» Task to carry out: An exact transcription of the listing, without its images, is what the answer must contain.

[[ Provided data open ]]

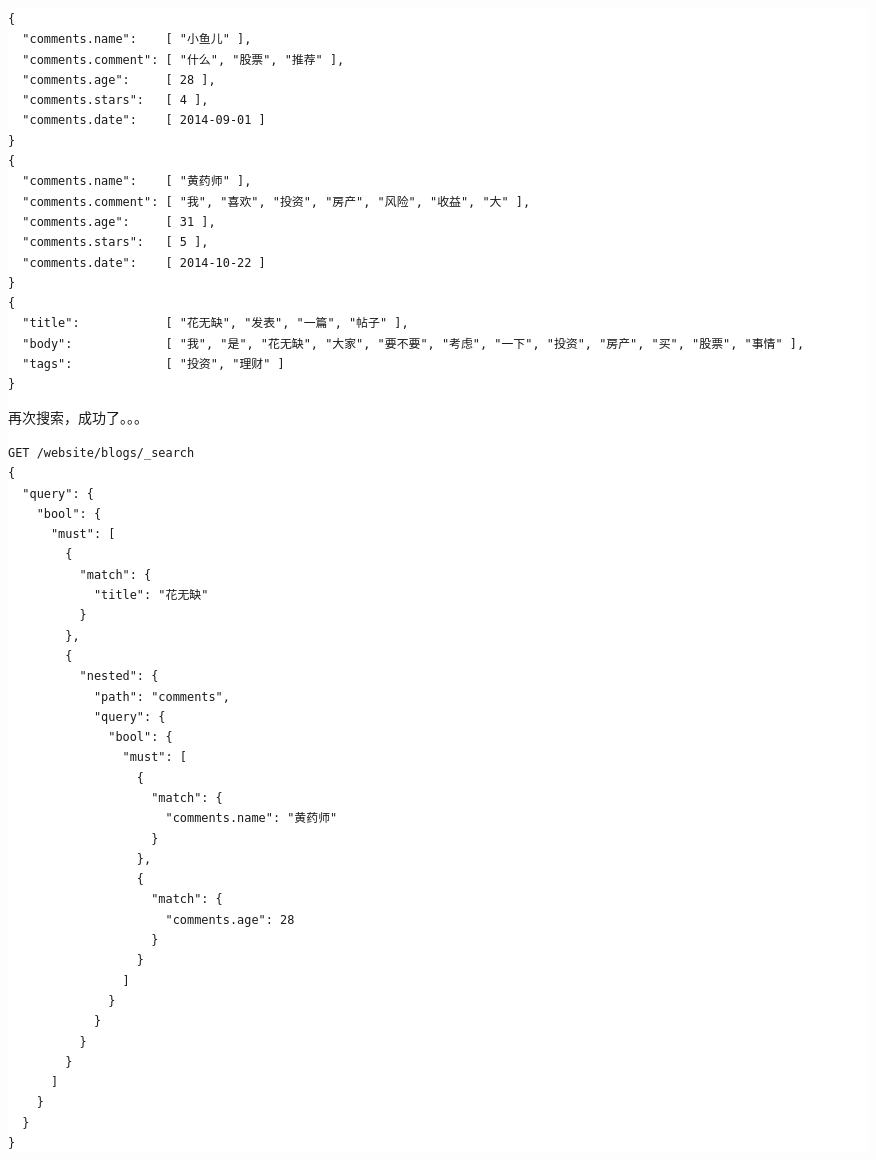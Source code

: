     { 
      "comments.name":    [ "小鱼儿" ],
      "comments.comment": [ "什么", "股票", "推荐" ],
      "comments.age":     [ 28 ],
      "comments.stars":   [ 4 ],
      "comments.date":    [ 2014-09-01 ]
    }
    { 
      "comments.name":    [ "黄药师" ],
      "comments.comment": [ "我", "喜欢", "投资", "房产", "风险", "收益", "大" ],
      "comments.age":     [ 31 ],
      "comments.stars":   [ 5 ],
      "comments.date":    [ 2014-10-22 ]
    }
    { 
      "title":            [ "花无缺", "发表", "一篇", "帖子" ],
      "body":             [ "我", "是", "花无缺", "大家", "要不要", "考虑", "一下", "投资", "房产", "买", "股票", "事情" ],
      "tags":             [ "投资", "理财" ]
    }

再次搜索，成功了。。。

    GET /website/blogs/_search 
    {
      "query": {
        "bool": {
          "must": [
            {
              "match": {
                "title": "花无缺"
              }
            },
            {
              "nested": {
                "path": "comments",
                "query": {
                  "bool": {
                    "must": [
                      {
                        "match": {
                          "comments.name": "黄药师"
                        }
                      },
                      {
                        "match": {
                          "comments.age": 28
                        }
                      }
                    ]
                  }
                }
              }
            }
          ]
        }
      }
    }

[[ Provided data closed ]]

» Response:
Source code

:     { 
      "comments.name":    [ "小鱼儿" ],
      "comments.comment": [ "什么", "股票", "推荐" ],
      "comments.age":     [ 28 ],
      "comments.stars":   [ 4 ],
      "comments.date":    [ 2014-09-01 ]
    }
    { 
      "comments.name":    [ "黄药师" ],
      "comments.comment": [ "我", "喜欢", "投资", "房产", "风险", "收益", "大" ],
      "comments.age":     [ 31 ],
      "comments.stars":   [ 5 ],
      "comments.date":    [ 2014-10-22 ]
    }
    { 
      "title":            [ "花无缺", "发表", "一篇", "帖子" ],
      "body":             [ "我", "是", "花无缺", "大家", "要不要", "考虑", "一下", "投资", "房产", "买", "股票", "事情" ],
      "tags":             [ "投资", "理财" ]
    }

再次搜索，成功了。。。

    GET /website/blogs/_search 
    {
      "query": {
        "bool": {
          "must": [
            {
              "match": {
                "title": "花无缺"
              }
            },
            {
              "nested": {
                "path": "comments",
                "query": {
                  "bool": {
                    "must": [
                      {
                        "match": {
                          "comments.name": "黄药师"
                        }
                      },
                      {
                        "match": {
                          "comments.age": 28
                        }
                      }
                    ]
                  }
                }
              }
            }
          ]
        }
      }
    }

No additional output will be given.